* [TASK TO COMPLETE]
Find the line holding "# Acknowledgments" in the entries below. Give it again exactly, along with every line after it up to and including the line holding "<td>Privacy/Missingness</td>".

Stored data
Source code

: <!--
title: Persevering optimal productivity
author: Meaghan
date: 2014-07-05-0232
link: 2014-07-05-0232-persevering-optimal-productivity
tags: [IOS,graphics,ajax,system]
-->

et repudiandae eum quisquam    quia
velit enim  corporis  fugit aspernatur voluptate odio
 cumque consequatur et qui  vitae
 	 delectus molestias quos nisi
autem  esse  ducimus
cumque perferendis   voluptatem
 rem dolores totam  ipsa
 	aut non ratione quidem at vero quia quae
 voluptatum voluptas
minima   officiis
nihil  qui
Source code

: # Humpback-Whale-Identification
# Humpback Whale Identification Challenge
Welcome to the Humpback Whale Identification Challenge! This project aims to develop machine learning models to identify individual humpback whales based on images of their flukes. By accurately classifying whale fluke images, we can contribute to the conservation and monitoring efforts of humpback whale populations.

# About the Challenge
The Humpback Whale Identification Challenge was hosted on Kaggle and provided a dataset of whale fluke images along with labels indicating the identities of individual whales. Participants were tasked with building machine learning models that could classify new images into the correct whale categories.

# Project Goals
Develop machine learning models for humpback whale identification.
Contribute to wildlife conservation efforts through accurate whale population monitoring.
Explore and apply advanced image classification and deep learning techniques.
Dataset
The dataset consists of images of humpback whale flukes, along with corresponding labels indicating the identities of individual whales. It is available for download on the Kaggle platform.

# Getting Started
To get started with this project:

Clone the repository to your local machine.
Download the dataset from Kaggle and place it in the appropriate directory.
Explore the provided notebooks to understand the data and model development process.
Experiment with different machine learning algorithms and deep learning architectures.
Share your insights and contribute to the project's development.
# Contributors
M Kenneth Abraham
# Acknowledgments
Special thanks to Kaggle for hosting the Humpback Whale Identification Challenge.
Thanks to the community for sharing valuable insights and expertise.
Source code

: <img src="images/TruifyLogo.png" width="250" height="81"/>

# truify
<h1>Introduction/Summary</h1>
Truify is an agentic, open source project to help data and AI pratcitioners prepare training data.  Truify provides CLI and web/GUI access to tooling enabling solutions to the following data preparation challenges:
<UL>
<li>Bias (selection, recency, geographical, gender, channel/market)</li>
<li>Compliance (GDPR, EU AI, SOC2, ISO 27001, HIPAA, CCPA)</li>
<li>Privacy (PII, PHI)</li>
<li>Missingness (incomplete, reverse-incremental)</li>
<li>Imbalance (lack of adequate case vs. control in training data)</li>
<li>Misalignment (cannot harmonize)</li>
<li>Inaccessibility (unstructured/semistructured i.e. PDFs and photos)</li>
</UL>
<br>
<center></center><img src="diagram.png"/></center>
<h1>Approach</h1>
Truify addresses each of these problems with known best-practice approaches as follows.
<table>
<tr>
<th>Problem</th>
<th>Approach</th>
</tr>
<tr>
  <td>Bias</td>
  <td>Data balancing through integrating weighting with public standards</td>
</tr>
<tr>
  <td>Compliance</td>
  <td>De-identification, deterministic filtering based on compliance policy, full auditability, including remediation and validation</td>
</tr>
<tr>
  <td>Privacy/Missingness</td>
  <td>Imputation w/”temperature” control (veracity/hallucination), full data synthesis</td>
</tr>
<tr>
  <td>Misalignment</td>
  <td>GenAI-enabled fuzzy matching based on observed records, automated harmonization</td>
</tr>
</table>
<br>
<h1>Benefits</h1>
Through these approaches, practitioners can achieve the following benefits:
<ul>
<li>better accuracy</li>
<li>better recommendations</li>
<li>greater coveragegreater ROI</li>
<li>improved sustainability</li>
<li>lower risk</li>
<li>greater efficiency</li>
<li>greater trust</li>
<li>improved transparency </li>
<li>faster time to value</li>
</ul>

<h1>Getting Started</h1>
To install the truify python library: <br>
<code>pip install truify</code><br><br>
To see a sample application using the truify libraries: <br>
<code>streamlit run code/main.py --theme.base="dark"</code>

* [SOLUTION TO THIS EXERCISE]
# Acknowledgments
Special thanks to Kaggle for hosting the Humpback Whale Identification Challenge.
Thanks to the community for sharing valuable insights and expertise.
Source code

: <img src="images/TruifyLogo.png" width="250" height="81"/>

# truify
<h1>Introduction/Summary</h1>
Truify is an agentic, open source project to help data and AI pratcitioners prepare training data.  Truify provides CLI and web/GUI access to tooling enabling solutions to the following data preparation challenges:
<UL>
<li>Bias (selection, recency, geographical, gender, channel/market)</li>
<li>Compliance (GDPR, EU AI, SOC2, ISO 27001, HIPAA, CCPA)</li>
<li>Privacy (PII, PHI)</li>
<li>Missingness (incomplete, reverse-incremental)</li>
<li>Imbalance (lack of adequate case vs. control in training data)</li>
<li>Misalignment (cannot harmonize)</li>
<li>Inaccessibility (unstructured/semistructured i.e. PDFs and photos)</li>
</UL>
<br>
<center></center><img src="diagram.png"/></center>
<h1>Approach</h1>
Truify addresses each of these problems with known best-practice approaches as follows.
<table>
<tr>
<th>Problem</th>
<th>Approach</th>
</tr>
<tr>
  <td>Bias</td>
  <td>Data balancing through integrating weighting with public standards</td>
</tr>
<tr>
  <td>Compliance</td>
  <td>De-identification, deterministic filtering based on compliance policy, full auditability, including remediation and validation</td>
</tr>
<tr>
  <td>Privacy/Missingness</td>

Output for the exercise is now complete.